As for the latest inter-Korean crisis, which showed signs of spiralling as this was written, South Korea and its military ally, the U.S., continue to insist that North Korea had in the first place agreed to, or acquiesced in, the drawing of the NLL in the Yellow Sea. The waterway lies between China's continental landmass and the western flanks of the two Koreas. The North Korean version is obviously different: the inter-Korean maritime boundary is an unsettled demarcation.

Moreover, long before the latest flare-up on the Korean peninsula, Pyongyang had proposed a redrawing of the NLL to reflect the objective military realities. In North Korea's line of thinking, those realities were somehow overlooked at the time the armistice accord was drawn up more than half a century ago.
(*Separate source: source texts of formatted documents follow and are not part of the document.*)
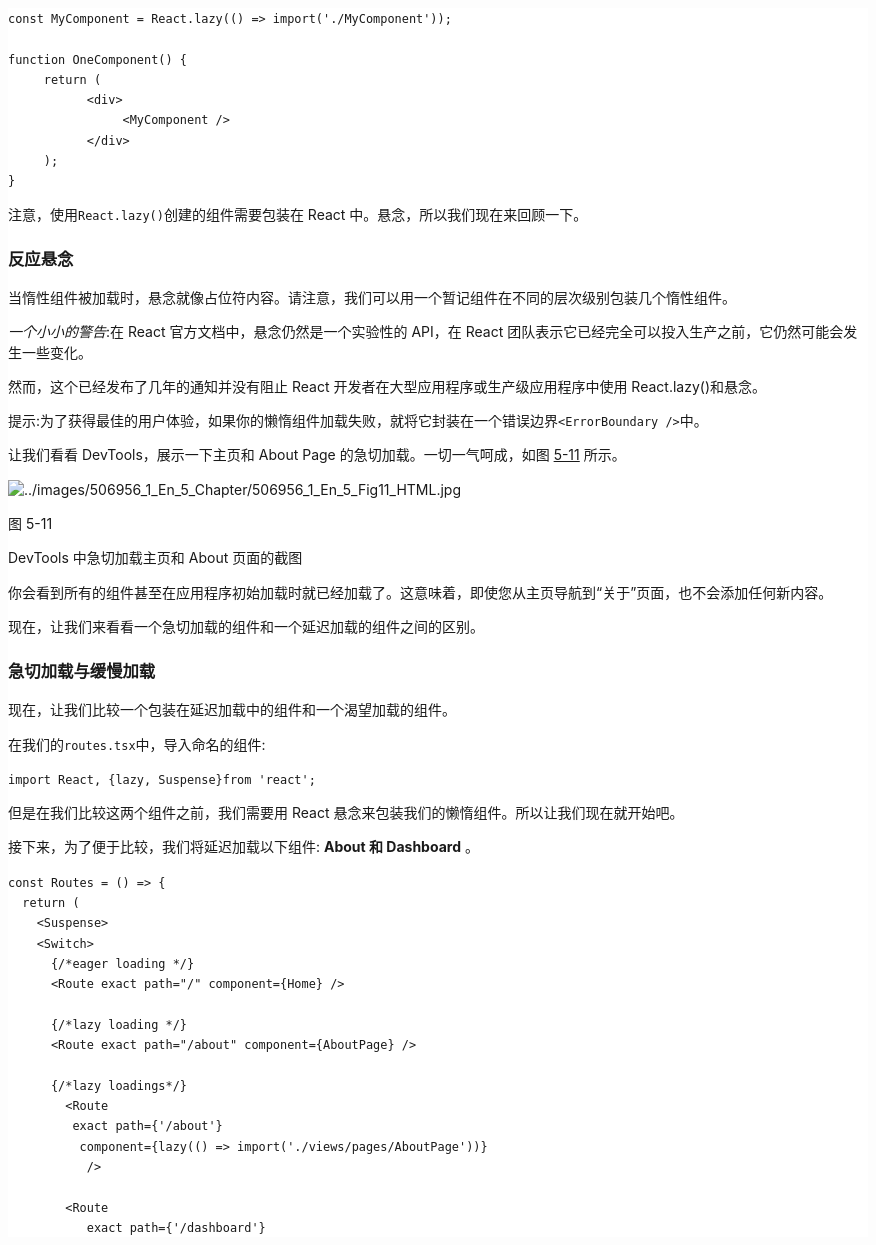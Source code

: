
 ```
const MyComponent = React.lazy(() => import('./MyComponent'));

function OneComponent() {
     return (
           <div>
                <MyComponent />
           </div>
     );
}

```

注意，使用`React.lazy()`创建的组件需要包装在 React 中。悬念，所以我们现在来回顾一下。

### 反应悬念

当惰性组件被加载时，悬念就像占位符内容。请注意，我们可以用一个暂记组件在不同的层次级别包装几个惰性组件。

*一个小小的警告*:在 React 官方文档中，悬念仍然是一个实验性的 API，在 React 团队表示它已经完全可以投入生产之前，它仍然可能会发生一些变化。

然而，这个已经发布了几年的通知并没有阻止 React 开发者在大型应用程序或生产级应用程序中使用 React.lazy()和悬念。

提示:为了获得最佳的用户体验，如果你的懒惰组件加载失败，就将它封装在一个错误边界`<ErrorBoundary />`中。

让我们看看 DevTools，展示一下主页和 About Page 的急切加载。一切一气呵成，如图 [5-11](#Fig11) 所示。

![../images/506956_1_En_5_Chapter/506956_1_En_5_Fig11_HTML.jpg](../images/506956_1_En_5_Chapter/506956_1_En_5_Fig11_HTML.jpg)

图 5-11

DevTools 中急切加载主页和 About 页面的截图

你会看到所有的组件甚至在应用程序初始加载时就已经加载了。这意味着，即使您从主页导航到“关于”页面，也不会添加任何新内容。

现在，让我们来看看一个急切加载的组件和一个延迟加载的组件之间的区别。

### 急切加载与缓慢加载

现在，让我们比较一个包装在延迟加载中的组件和一个渴望加载的组件。

在我们的`routes.tsx`中，导入命名的组件:

```
import React, {lazy, Suspense}from 'react';

```

但是在我们比较这两个组件之前，我们需要用 React 悬念来包装我们的懒惰组件。所以让我们现在就开始吧。

接下来，为了便于比较，我们将延迟加载以下组件: **About 和 Dashboard** 。

```
const Routes = () => {
  return (
    <Suspense>
    <Switch>
      {/*eager loading */}
      <Route exact path="/" component={Home} />

      {/*lazy loading */}
      <Route exact path="/about" component={AboutPage} />

      {/*lazy loadings*/}
        <Route
         exact path={'/about'}
          component={lazy(() => import('./views/pages/AboutPage'))}
           />

        <Route
           exact path={'/dashboard'}
```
The counterpoint from the South Korean side is that North Korea did not possess much of a navy to talk about when the NLL was agreed upon. This had left North Korea with little choice but to accept the line as preferred by the U.S. and South Korea at that time.
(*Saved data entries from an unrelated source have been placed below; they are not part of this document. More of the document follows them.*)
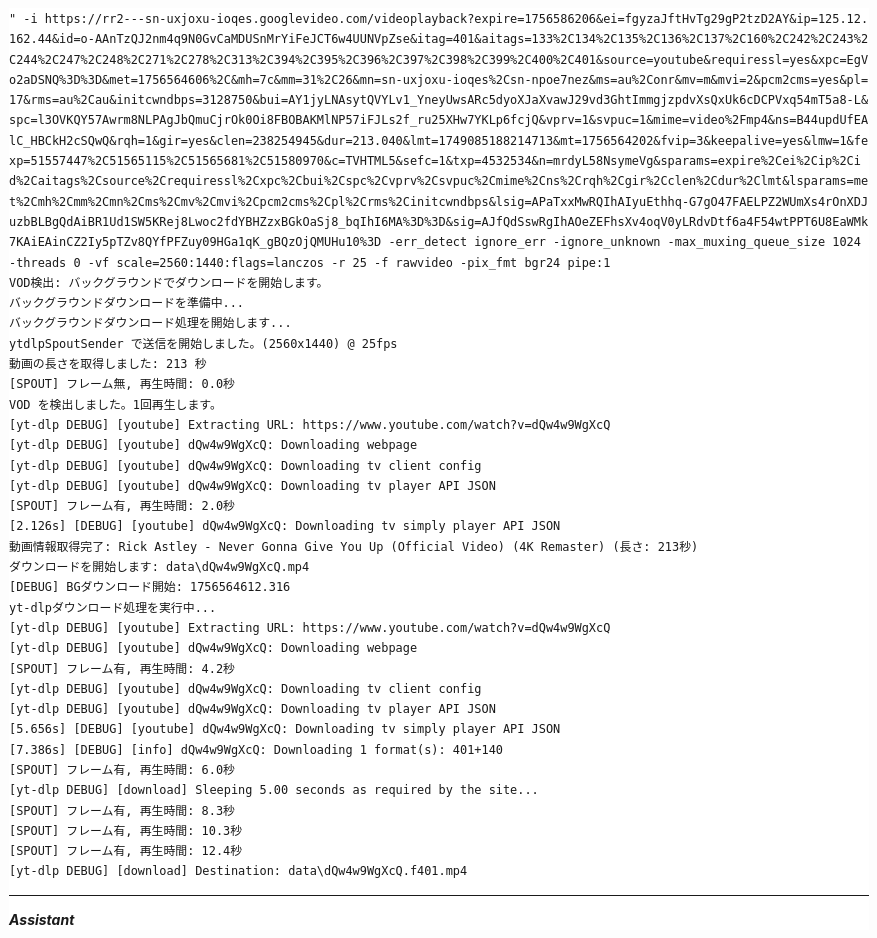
 ```
" -i https://rr2---sn-uxjoxu-ioqes.googlevideo.com/videoplayback?expire=1756586206&ei=fgyzaJftHvTg29gP2tzD2AY&ip=125.12.162.44&id=o-AAnTzQJ2nm4q9N0GvCaMDUSnMrYiFeJCT6w4UUNVpZse&itag=401&aitags=133%2C134%2C135%2C136%2C137%2C160%2C242%2C243%2C244%2C247%2C248%2C271%2C278%2C313%2C394%2C395%2C396%2C397%2C398%2C399%2C400%2C401&source=youtube&requiressl=yes&xpc=EgVo2aDSNQ%3D%3D&met=1756564606%2C&mh=7c&mm=31%2C26&mn=sn-uxjoxu-ioqes%2Csn-npoe7nez&ms=au%2Conr&mv=m&mvi=2&pcm2cms=yes&pl=17&rms=au%2Cau&initcwndbps=3128750&bui=AY1jyLNAsytQVYLv1_YneyUwsARc5dyoXJaXvawJ29vd3GhtImmgjzpdvXsQxUk6cDCPVxq54mT5a8-L&spc=l3OVKQY57Awrm8NLPAgJbQmuCjrOk0Oi8FBOBAKMlNP57iFJLs2f_ru25XHw7YKLp6fcjQ&vprv=1&svpuc=1&mime=video%2Fmp4&ns=B44updUfEAlC_HBCkH2cSQwQ&rqh=1&gir=yes&clen=238254945&dur=213.040&lmt=1749085188214713&mt=1756564202&fvip=3&keepalive=yes&lmw=1&fexp=51557447%2C51565115%2C51565681%2C51580970&c=TVHTML5&sefc=1&txp=4532534&n=mrdyL58NsymeVg&sparams=expire%2Cei%2Cip%2Cid%2Caitags%2Csource%2Crequiressl%2Cxpc%2Cbui%2Cspc%2Cvprv%2Csvpuc%2Cmime%2Cns%2Crqh%2Cgir%2Cclen%2Cdur%2Clmt&lsparams=met%2Cmh%2Cmm%2Cmn%2Cms%2Cmv%2Cmvi%2Cpcm2cms%2Cpl%2Crms%2Cinitcwndbps&lsig=APaTxxMwRQIhAIyuEthhq-G7gO47FAELPZ2WUmXs4rOnXDJuzbBLBgQdAiBR1Ud1SW5KRej8Lwoc2fdYBHZzxBGkOaSj8_bqIhI6MA%3D%3D&sig=AJfQdSswRgIhAOeZEFhsXv4oqV0yLRdvDtf6a4F54wtPPT6U8EaWMk7KAiEAinCZ2Iy5pTZv8QYfPFZuy09HGa1qK_gBQzOjQMUHu10%3D -err_detect ignore_err -ignore_unknown -max_muxing_queue_size 1024 -threads 0 -vf scale=2560:1440:flags=lanczos -r 25 -f rawvideo -pix_fmt bgr24 pipe:1
VOD検出: バックグラウンドでダウンロードを開始します。
バックグラウンドダウンロードを準備中...
バックグラウンドダウンロード処理を開始します...
ytdlpSpoutSender で送信を開始しました。(2560x1440) @ 25fps
動画の長さを取得しました: 213 秒
[SPOUT] フレーム無, 再生時間: 0.0秒
VOD を検出しました。1回再生します。
[yt-dlp DEBUG] [youtube] Extracting URL: https://www.youtube.com/watch?v=dQw4w9WgXcQ
[yt-dlp DEBUG] [youtube] dQw4w9WgXcQ: Downloading webpage
[yt-dlp DEBUG] [youtube] dQw4w9WgXcQ: Downloading tv client config
[yt-dlp DEBUG] [youtube] dQw4w9WgXcQ: Downloading tv player API JSON
[SPOUT] フレーム有, 再生時間: 2.0秒
[2.126s] [DEBUG] [youtube] dQw4w9WgXcQ: Downloading tv simply player API JSON
動画情報取得完了: Rick Astley - Never Gonna Give You Up (Official Video) (4K Remaster) (長さ: 213秒)
ダウンロードを開始します: data\dQw4w9WgXcQ.mp4
[DEBUG] BGダウンロード開始: 1756564612.316
yt-dlpダウンロード処理を実行中...
[yt-dlp DEBUG] [youtube] Extracting URL: https://www.youtube.com/watch?v=dQw4w9WgXcQ
[yt-dlp DEBUG] [youtube] dQw4w9WgXcQ: Downloading webpage
[SPOUT] フレーム有, 再生時間: 4.2秒
[yt-dlp DEBUG] [youtube] dQw4w9WgXcQ: Downloading tv client config
[yt-dlp DEBUG] [youtube] dQw4w9WgXcQ: Downloading tv player API JSON
[5.656s] [DEBUG] [youtube] dQw4w9WgXcQ: Downloading tv simply player API JSON
[7.386s] [DEBUG] [info] dQw4w9WgXcQ: Downloading 1 format(s): 401+140
[SPOUT] フレーム有, 再生時間: 6.0秒
[yt-dlp DEBUG] [download] Sleeping 5.00 seconds as required by the site...
[SPOUT] フレーム有, 再生時間: 8.3秒
[SPOUT] フレーム有, 再生時間: 10.3秒
[SPOUT] フレーム有, 再生時間: 12.4秒
[yt-dlp DEBUG] [download] Destination: data\dQw4w9WgXcQ.f401.mp4
```


---

_**Assistant**_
A finer point now made by South Korean sources is that the ownership of the Yeonpyeong Island, shelled by North Korea in late November, has never been in dispute. While proposing the redrawing of the NLL, North Korea did not lay claim to Yeonpyeong and the adjacent islands in the Yellow Sea, it is said. While it is difficult to ascertain the reticent North Korea's bottom-line position on this tricky issue, the fact remains that the inter-Korean maritime boundary is once again in prime focus.

South Korea's solo exercise

In a sense, the new tensions, sparked by the late-November incident and the events that followed, did not signify the lowest ebb in inter-Korean ties, at least as the commencement of South Korea's solo military drills on December 6. The live-fire show of force was designed to last nearly a week and signal the political message that South Korea, on its own steam, could match or outwit North Korea in the conventional military domain. Unsurprisingly, North Korea was quick to denounce South Korea's solo exercise as a warmongering provocation.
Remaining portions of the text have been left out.